Army role in fighting Maoists

New Delhi, June 01: The question is no longer ‘ whether’ the army will be deployed in the Maoist- dominated Bastar region of Chhattisgarh, the buzz in the South Block is ‘ when’. While army sources confirm that the force is involved in ‘ contingency planning’ as “ it does in all cases of potential crisis”, they are not willing to divulge details about the nature of such planning.

During the recent Army Commanders’ Conference — the first by General V. K. Singh since taking over two months ago — the central command was given a responsibility to do a ‘ presentation’ on the Maoist situation in its zone of operations.

Following that, the director general of military operations, in his update, is also believed to have described the country’s security conditions with respect to the Maoist situation.
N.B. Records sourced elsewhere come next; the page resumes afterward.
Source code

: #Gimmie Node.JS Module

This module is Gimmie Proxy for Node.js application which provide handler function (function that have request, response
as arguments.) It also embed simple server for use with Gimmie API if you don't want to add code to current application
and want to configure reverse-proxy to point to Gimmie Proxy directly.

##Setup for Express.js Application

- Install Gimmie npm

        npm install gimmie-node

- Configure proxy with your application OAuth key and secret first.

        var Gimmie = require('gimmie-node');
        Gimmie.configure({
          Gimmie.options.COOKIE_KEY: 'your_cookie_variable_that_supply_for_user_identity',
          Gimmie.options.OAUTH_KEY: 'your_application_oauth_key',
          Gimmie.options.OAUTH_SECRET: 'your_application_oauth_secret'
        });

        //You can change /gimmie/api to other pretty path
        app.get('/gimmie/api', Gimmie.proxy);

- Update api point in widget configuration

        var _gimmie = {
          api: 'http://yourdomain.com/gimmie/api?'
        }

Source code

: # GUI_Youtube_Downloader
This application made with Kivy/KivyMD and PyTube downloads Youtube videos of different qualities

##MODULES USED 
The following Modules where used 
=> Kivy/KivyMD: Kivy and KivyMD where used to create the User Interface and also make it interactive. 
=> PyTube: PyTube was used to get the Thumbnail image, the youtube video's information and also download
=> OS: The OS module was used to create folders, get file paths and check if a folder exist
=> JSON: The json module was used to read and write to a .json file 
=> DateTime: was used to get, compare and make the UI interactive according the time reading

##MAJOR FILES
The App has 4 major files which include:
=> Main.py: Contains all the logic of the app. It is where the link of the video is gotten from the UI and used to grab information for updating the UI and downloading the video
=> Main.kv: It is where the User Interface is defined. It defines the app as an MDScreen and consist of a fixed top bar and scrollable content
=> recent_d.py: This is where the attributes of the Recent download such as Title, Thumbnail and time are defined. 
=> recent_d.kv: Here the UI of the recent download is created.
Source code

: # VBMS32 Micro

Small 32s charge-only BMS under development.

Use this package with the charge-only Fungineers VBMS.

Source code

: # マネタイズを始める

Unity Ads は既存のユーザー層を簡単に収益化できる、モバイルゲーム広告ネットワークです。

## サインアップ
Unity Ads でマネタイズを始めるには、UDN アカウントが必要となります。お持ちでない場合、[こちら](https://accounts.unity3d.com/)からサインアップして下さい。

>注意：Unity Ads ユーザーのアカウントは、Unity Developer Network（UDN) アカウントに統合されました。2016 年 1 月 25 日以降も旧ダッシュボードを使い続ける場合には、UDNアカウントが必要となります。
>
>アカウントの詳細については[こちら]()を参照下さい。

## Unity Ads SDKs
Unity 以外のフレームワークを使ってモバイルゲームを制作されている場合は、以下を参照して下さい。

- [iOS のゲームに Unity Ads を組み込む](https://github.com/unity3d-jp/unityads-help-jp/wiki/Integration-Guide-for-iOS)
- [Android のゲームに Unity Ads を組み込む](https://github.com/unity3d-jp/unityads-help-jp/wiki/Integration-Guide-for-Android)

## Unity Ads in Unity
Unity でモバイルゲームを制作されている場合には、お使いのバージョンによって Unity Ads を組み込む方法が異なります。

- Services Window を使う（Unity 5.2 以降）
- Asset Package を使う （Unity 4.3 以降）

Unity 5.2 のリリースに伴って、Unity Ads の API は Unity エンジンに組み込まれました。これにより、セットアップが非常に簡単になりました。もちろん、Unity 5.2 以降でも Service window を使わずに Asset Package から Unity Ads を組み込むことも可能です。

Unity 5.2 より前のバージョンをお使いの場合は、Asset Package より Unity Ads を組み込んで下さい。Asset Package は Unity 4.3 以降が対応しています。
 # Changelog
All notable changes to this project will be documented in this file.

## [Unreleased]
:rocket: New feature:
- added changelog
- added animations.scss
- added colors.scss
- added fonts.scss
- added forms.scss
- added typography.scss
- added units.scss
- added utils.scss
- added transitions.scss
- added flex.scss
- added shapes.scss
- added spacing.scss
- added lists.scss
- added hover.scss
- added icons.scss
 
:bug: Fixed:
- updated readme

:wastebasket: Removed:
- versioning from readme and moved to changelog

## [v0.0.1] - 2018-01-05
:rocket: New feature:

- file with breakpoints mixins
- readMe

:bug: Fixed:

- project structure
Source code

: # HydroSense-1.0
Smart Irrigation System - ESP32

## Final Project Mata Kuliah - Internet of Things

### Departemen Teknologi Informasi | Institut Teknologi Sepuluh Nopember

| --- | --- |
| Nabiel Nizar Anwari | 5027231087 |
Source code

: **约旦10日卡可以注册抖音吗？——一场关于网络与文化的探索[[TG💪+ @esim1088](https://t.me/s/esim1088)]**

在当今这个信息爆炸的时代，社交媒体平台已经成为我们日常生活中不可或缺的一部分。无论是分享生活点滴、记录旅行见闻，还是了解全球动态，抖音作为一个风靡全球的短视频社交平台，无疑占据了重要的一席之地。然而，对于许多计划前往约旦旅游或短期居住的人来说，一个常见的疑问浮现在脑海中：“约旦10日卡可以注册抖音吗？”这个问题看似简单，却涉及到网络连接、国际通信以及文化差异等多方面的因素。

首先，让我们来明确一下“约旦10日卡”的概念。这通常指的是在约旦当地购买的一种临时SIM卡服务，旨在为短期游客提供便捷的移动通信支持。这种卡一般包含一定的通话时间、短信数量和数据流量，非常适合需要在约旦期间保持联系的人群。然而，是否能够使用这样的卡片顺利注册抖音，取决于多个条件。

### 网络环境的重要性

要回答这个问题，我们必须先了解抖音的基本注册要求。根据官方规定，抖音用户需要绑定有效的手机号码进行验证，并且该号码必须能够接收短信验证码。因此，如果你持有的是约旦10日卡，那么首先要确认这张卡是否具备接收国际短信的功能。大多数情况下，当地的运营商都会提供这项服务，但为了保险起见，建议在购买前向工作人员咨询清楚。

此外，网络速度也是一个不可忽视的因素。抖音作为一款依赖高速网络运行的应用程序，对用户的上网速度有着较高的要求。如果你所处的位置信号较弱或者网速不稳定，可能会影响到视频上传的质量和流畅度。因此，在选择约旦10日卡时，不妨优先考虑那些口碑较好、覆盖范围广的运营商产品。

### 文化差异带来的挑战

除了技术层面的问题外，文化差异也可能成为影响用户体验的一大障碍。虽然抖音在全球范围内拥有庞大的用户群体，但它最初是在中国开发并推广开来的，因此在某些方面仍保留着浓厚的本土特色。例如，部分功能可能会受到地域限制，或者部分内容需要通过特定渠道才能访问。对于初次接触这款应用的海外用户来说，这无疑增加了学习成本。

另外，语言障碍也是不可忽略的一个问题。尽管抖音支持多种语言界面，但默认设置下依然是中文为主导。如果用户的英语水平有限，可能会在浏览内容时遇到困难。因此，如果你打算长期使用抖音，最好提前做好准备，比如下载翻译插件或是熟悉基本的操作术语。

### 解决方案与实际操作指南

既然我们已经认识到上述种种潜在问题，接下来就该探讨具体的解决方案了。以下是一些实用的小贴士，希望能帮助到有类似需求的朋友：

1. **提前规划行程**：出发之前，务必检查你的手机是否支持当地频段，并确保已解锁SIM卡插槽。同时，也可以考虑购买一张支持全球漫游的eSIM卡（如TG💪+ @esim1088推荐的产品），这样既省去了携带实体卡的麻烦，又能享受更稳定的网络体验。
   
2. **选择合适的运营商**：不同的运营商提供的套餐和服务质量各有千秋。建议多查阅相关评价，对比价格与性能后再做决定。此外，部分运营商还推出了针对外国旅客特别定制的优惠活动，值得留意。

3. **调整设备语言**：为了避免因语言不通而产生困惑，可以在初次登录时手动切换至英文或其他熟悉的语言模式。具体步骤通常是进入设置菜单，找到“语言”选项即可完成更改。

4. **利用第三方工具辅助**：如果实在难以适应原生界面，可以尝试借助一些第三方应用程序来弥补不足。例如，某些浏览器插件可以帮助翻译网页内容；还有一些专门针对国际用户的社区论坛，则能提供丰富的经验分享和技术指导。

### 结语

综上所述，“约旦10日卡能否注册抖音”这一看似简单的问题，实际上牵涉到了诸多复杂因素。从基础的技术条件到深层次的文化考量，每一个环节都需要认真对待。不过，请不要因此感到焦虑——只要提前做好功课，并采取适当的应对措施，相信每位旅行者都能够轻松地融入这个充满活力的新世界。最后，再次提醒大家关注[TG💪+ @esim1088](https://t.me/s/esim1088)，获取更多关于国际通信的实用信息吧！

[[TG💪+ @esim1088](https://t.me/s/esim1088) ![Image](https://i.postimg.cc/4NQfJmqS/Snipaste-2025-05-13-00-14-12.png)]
In army circles, serious talks have begun about the kind of forces to be deployed in the troubled areas and what would be their role.

Sources said that the current thinking is to deploy battalions of Rashtriya Rifles withdrawn from Kashmir and the North- East.

The role being envisaged could match the task the army performed during the Naxalite movement in West Bengal in the late 1960s and mid- 1970s.

At that time, the army held route marches as a show of strength, undertook road opening tasks, facilitated the operations of police and central paramilitary forces like the CRPF, BSF and the Eastern Frontier Rifles, and also “ generally raise the level of confidence of the people”. All this while, the army had been underpinning its role in anti- Maoist operation in terms of the training it was providing to the paramilitary forces.

To date, it has trained about 47,000 personnel and is willing to expand the activity to raise the number.

But it is becoming clear to the army that this level of involvement needs to be enlarged. One of the key worries of the force is in terms of resources that would be needed to quell the Maoist uprising.